My only moments of relief from the ongoing nightmare of the factory floor was when, each day at ten o’clock, I would be despatched to the nearby shop to buy the custard tarts and sticky buns for those who wanted them with their morning tea. In addition, I would collect similar orders for the office staff, telephoned through earlier by Mrs Gizzard, and deliver them to the office.
The office was placed up the stairs at the front of the Assembly building, behind a thick wall that shielded it from the noise and heat. It was a small oasis of civilisation and sanity amid the madness, where people spoke softly, politely, and sometimes even smiled.
“Thank you, Zed,” plump Mrs Gizzard would say as I placed the box of goodies on her desk. “Did you have enough money?”
“The change is in the box,” I would say, always speaking too softly for her to hear me at first and then, when she demanded I repeat it, did so far too loudly causing all the office staff to stop and stare at me.
“I am become Death, Shatterer of Worlds.”
Thus spake J. Robert Oppenheimer when he first detonated an atomic bomb. He was quoting the Hindu Bhagavad-Gita.

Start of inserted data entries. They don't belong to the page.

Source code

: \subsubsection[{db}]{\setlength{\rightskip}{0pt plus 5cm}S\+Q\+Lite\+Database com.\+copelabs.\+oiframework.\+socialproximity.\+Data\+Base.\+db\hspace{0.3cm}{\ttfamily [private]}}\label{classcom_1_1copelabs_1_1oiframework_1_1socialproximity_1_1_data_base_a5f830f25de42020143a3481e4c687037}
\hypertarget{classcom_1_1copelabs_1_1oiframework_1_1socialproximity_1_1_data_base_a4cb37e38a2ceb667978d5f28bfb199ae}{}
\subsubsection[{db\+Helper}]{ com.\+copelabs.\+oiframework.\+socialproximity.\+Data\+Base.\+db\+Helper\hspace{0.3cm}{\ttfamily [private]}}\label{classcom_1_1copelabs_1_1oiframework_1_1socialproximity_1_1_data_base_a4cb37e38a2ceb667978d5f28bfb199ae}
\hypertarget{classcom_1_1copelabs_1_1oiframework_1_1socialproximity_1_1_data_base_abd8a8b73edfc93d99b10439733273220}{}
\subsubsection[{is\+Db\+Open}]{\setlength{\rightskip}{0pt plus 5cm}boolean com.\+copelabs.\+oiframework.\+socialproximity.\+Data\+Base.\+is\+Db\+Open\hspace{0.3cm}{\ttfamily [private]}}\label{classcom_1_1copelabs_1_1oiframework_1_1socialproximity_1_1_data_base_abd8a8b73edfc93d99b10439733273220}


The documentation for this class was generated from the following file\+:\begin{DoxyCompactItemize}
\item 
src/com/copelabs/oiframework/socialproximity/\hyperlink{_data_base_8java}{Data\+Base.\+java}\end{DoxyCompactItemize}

Brighter Than a Thousand Suns by Robert Jungk was published in 1958 (English translation) and it is interesting to note that the story and how it is told in these more enlightened times is little different from when this radical and controversial work appeared—written by a German because no Englishman or American would have dared. But the controversy was lost on fourteen year old me—indeed I am rather shocked to realise that I got through such heavy material at all at that age.
I remember that it was the terrific title that grabbed me—I was sure I was in for science fiction of the Verne/Wellsian type. No—how the atom bomb was developed. Well okay. I was fascinated by atom bombs, as we all were by any subject that was never touched upon in the classrooms. My existing knowledge on the subject was confined to Walt Disney’s severely propaganda-ised TV piece, Our Friend the Atom, in which the dangers were only referred to vaguely and Hiroshima not considered at all. Atom bombs I reckoned were wonderful, especially because our side had the best ones. The British had been exploding them in Australia which made us all feel terribly important.

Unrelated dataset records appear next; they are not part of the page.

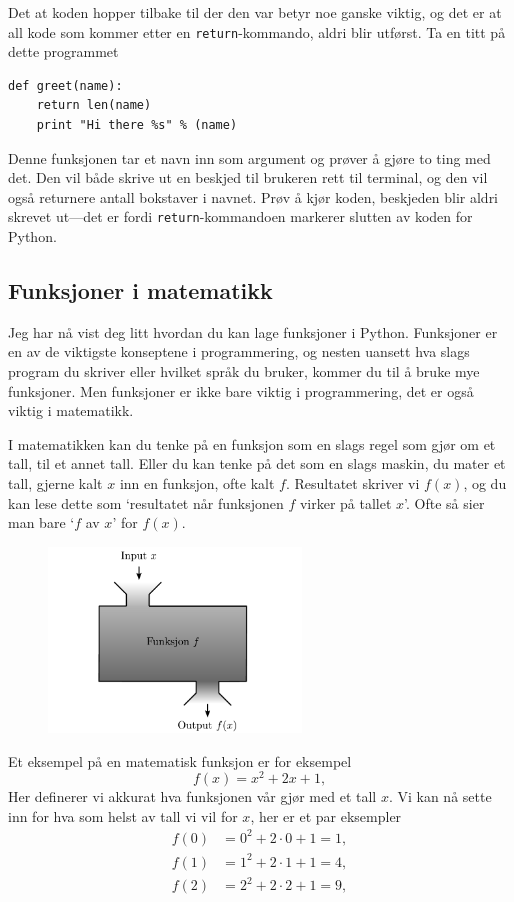\documentclass[a4paper, 11pt, notitlepage]{article}
\begin{document}
Det at koden hopper tilbake til der den var betyr noe ganske viktig, og det er at all kode som kommer etter en \verb+return+-kommando, aldri blir utførst. Ta en titt på dette programmet
\begin{lstlisting}
def greet(name):
	return len(name)
	print "Hi there %s" % (name)
\end{lstlisting}
Denne funksjonen tar et navn inn som argument og prøver å gjøre to ting med det. Den vil både skrive ut en beskjed til brukeren rett til terminal, og den vil også returnere antall bokstaver i navnet. Prøv å kjør koden, beskjeden blir aldri skrevet ut---det er fordi \verb+return+-kommandoen markerer slutten av koden for Python.


\subsection*{Funksjoner i matematikk}

Jeg har nå vist deg litt hvordan du kan lage funksjoner i Python. Funksjoner er en av de viktigste konseptene i programmering, og nesten uansett hva slags program du skriver eller hvilket språk du bruker, kommer du til å bruke mye funksjoner. Men funksjoner er ikke bare viktig i programmering, det er også viktig i matematikk.

I matematikken kan du tenke på en funksjon som en slags regel som gjør om et tall, til et annet tall. Eller du kan tenke på det som en slags maskin, du mater et tall, gjerne kalt $x$ inn en funksjon, ofte kalt $f$. Resultatet skriver vi $f(x)$, og du kan lese dette som `resultatet når funksjonen $f$ virker på tallet $x$'. Ofte så sier man bare `$f$ av $x$' for $f(x)$.

\begin{figure}[h]
\centering
	\includegraphics[width=0.6\textwidth]{fig/function_blackbox}
\end{figure}

Et eksempel på en matematisk funksjon er for eksempel
$$f(x) = x^2 + 2x + 1,$$
Her definerer vi akkurat hva funksjonen vår gjør med et tall $x$. Vi kan nå sette inn for hva som helst av tall vi vil for $x$, her er et par eksempler
\begin{align*}
f(0) &= 0^2 + 2\cdot 0 + 1 = 1, \\
f(1) &= 1^2 + 2\cdot 1 + 1 = 4, \\
f(2) &= 2^2 + 2\cdot 2 + 1 = 9, \\
\end{align*}
\end{document}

Halfway into Jungk’s book, my whole world began to skew. When I got to the stuff at Los Alamos and the expressions of fear and horror of the scientists at the initial tests, my brain suffered a fission of its own. As Enola Gay flew toward Hiroshima, the dread seeped into my very being and I suddenly began to look in the sky at every aeroplane that passed, not in awe but in fear of what it might be carrying and what if they dropped it on me.

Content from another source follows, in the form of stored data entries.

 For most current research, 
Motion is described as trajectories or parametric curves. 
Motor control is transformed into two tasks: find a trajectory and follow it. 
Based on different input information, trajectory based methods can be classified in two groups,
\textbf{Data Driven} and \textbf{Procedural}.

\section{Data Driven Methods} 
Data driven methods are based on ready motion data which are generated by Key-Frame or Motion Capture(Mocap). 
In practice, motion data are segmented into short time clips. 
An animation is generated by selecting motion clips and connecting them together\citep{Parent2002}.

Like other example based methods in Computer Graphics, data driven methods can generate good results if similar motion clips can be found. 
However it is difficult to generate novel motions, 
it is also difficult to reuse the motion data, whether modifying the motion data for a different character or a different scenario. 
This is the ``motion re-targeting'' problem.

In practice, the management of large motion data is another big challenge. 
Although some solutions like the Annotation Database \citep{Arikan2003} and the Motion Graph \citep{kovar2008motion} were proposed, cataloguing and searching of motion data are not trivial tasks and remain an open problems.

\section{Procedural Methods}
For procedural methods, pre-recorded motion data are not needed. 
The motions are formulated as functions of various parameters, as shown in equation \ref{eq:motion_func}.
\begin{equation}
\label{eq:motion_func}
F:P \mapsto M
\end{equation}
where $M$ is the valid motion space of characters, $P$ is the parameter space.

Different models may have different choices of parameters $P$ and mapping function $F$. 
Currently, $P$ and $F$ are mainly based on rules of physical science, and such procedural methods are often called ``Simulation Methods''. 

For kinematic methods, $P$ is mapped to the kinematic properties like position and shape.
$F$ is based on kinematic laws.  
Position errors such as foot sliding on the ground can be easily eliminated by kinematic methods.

And then came the final act of the persecution of Robert Oppenheimer, whom the US government branded as a traitor because he tried to persuade them not to use his own creation. The tragedy of this remarkable man, possibly the most disastrous life ever lived, brought me to tears.
Of course, it soon faded. The nightmares went away and the fear of planes gave way once more to excitement. My faith in the honesty and wisdom of governments returned—if in somewhat shaken form—but the wonder had gone from nuclear weapons and it would stay that way. And whenever an issue would arise in which the actions of politicians were called into question, I would remember Oppenheimer. Usually, no one would know what I was talking about. For years I suspected I was the only person in my world who knew these things and I kept my mouth shut out of fear of making a fool of myself. Certainly, there was nothing in the classroom, nor on television, nor in movies, that suggested the knowledge was shared. In October 1962 when the reality of nuclear war finally came home to everyone else, I was not in the least surprised.